= Work to complete =
In the copy of these records, include no pictures and change nothing else.

:: Excerpted data ::

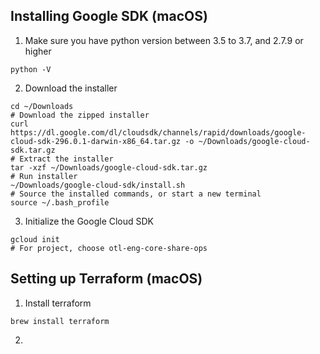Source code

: ## Installing Google SDK (macOS)
1. Make sure you have python version between 3.5 to 3.7, and 2.7.9 or higher
```
python -V
```
2. Download the installer
```
cd ~/Downloads
# Download the zipped installer
curl https://dl.google.com/dl/cloudsdk/channels/rapid/downloads/google-cloud-sdk-296.0.1-darwin-x86_64.tar.gz -o ~/Downloads/google-cloud-sdk.tar.gz
# Extract the installer
tar -xzf ~/Downloads/google-cloud-sdk.tar.gz
# Run installer
~/Downloads/google-cloud-sdk/install.sh 
# Source the installed commands, or start a new terminal
source ~/.bash_profile 
```
3. Initialize the Google Cloud SDK
```
gcloud init
# For project, choose otl-eng-core-share-ops 
```

## Setting up Terraform (macOS)
1. Install terraform
```
brew install terraform
```
2. 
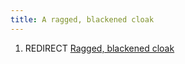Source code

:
 ```yaml
---
title: A ragged, blackened cloak
---
```


1.  REDIRECT [Ragged, blackened
    cloak](Ragged,_blackened_cloak "wikilink")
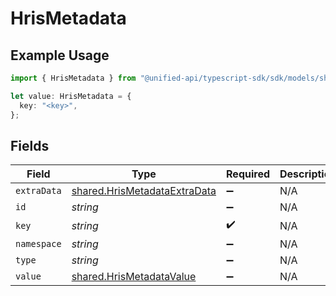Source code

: # HrisMetadata

## Example Usage

```typescript
import { HrisMetadata } from "@unified-api/typescript-sdk/sdk/models/shared";

let value: HrisMetadata = {
  key: "<key>",
};
```

## Fields

| Field                                                                               | Type                                                                                | Required                                                                            | Description                                                                         |
| ----------------------------------------------------------------------------------- | ----------------------------------------------------------------------------------- | ----------------------------------------------------------------------------------- | ----------------------------------------------------------------------------------- |
| `extraData`                                                                         | [shared.HrisMetadataExtraData](../../../sdk/models/shared/hrismetadataextradata.md) | :heavy_minus_sign:                                                                  | N/A                                                                                 |
| `id`                                                                                | *string*                                                                            | :heavy_minus_sign:                                                                  | N/A                                                                                 |
| `key`                                                                               | *string*                                                                            | :heavy_check_mark:                                                                  | N/A                                                                                 |
| `namespace`                                                                         | *string*                                                                            | :heavy_minus_sign:                                                                  | N/A                                                                                 |
| `type`                                                                              | *string*                                                                            | :heavy_minus_sign:                                                                  | N/A                                                                                 |
| `value`                                                                             | [shared.HrisMetadataValue](../../../sdk/models/shared/hrismetadatavalue.md)         | :heavy_minus_sign:                                                                  | N/A                                                                                 |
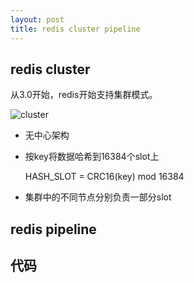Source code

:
 ```yaml
---
layout: post
title: redis cluster pipeline
---
```


## redis cluster
从3.0开始，redis开始支持集群模式。

![cluster]({{"/assets/img/redis-cluster.png"}})

- 无中心架构
- 按key将数据哈希到16384个slot上
	
	HASH_SLOT = CRC16(key) mod 16384

- 集群中的不同节点分别负责一部分slot



## redis pipeline

## 代码


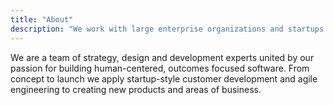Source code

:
 ```yaml
---
title: "About"
description: "We work with large enterprise organizations and startups to solve their business challenges by identifying, designing and building innovative software solutions."
---
```


We are a team of strategy, design and development experts united by our passion for building human-centered, outcomes focused software. From concept to launch we apply startup-style customer development and agile engineering to creating new products and areas of business.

:::

= Written answer =
Source code

: ## Installing Google SDK (macOS)
1. Make sure you have python version between 3.5 to 3.7, and 2.7.9 or higher
```
python -V
```
2. Download the installer
```
cd ~/Downloads
# Download the zipped installer
curl https://dl.google.com/dl/cloudsdk/channels/rapid/downloads/google-cloud-sdk-296.0.1-darwin-x86_64.tar.gz -o ~/Downloads/google-cloud-sdk.tar.gz
# Extract the installer
tar -xzf ~/Downloads/google-cloud-sdk.tar.gz
# Run installer
~/Downloads/google-cloud-sdk/install.sh 
# Source the installed commands, or start a new terminal
source ~/.bash_profile 
```
3. Initialize the Google Cloud SDK
```
gcloud init
# For project, choose otl-eng-core-share-ops 
```

## Setting up Terraform (macOS)
1. Install terraform
```
brew install terraform
```
2. 
Source code

:
 ```yaml
---
title: A ragged, blackened cloak
---
```


1.  REDIRECT [Ragged, blackened
    cloak](Ragged,_blackened_cloak "wikilink")
Source code

: # HrisMetadata

## Example Usage

```typescript
import { HrisMetadata } from "@unified-api/typescript-sdk/sdk/models/shared";

let value: HrisMetadata = {
  key: "<key>",
};
```

## Fields

| Field                                                                               | Type                                                                                | Required                                                                            | Description                                                                         |
| ----------------------------------------------------------------------------------- | ----------------------------------------------------------------------------------- | ----------------------------------------------------------------------------------- | ----------------------------------------------------------------------------------- |
| `extraData`                                                                         | [shared.HrisMetadataExtraData](../../../sdk/models/shared/hrismetadataextradata.md) | :heavy_minus_sign:                                                                  | N/A                                                                                 |
| `id`                                                                                | *string*                                                                            | :heavy_minus_sign:                                                                  | N/A                                                                                 |
| `key`                                                                               | *string*                                                                            | :heavy_check_mark:                                                                  | N/A                                                                                 |
| `namespace`                                                                         | *string*                                                                            | :heavy_minus_sign:                                                                  | N/A                                                                                 |
| `type`                                                                              | *string*                                                                            | :heavy_minus_sign:                                                                  | N/A                                                                                 |
| `value`                                                                             | [shared.HrisMetadataValue](../../../sdk/models/shared/hrismetadatavalue.md)         | :heavy_minus_sign:                                                                  | N/A                                                                                 |
Source code

:
 ```yaml
---
layout: post
title: redis cluster pipeline
---
```


## redis cluster
从3.0开始，redis开始支持集群模式。

![cluster]({{"/assets/img/redis-cluster.png"}})

- 无中心架构
- 按key将数据哈希到16384个slot上
	
	HASH_SLOT = CRC16(key) mod 16384

- 集群中的不同节点分别负责一部分slot



## redis pipeline

## 代码


Source code

:
 ```yaml
---
title: "About"
description: "We work with large enterprise organizations and startups to solve their business challenges by identifying, designing and building innovative software solutions."
---
```


We are a team of strategy, design and development experts united by our passion for building human-centered, outcomes focused software. From concept to launch we apply startup-style customer development and agile engineering to creating new products and areas of business.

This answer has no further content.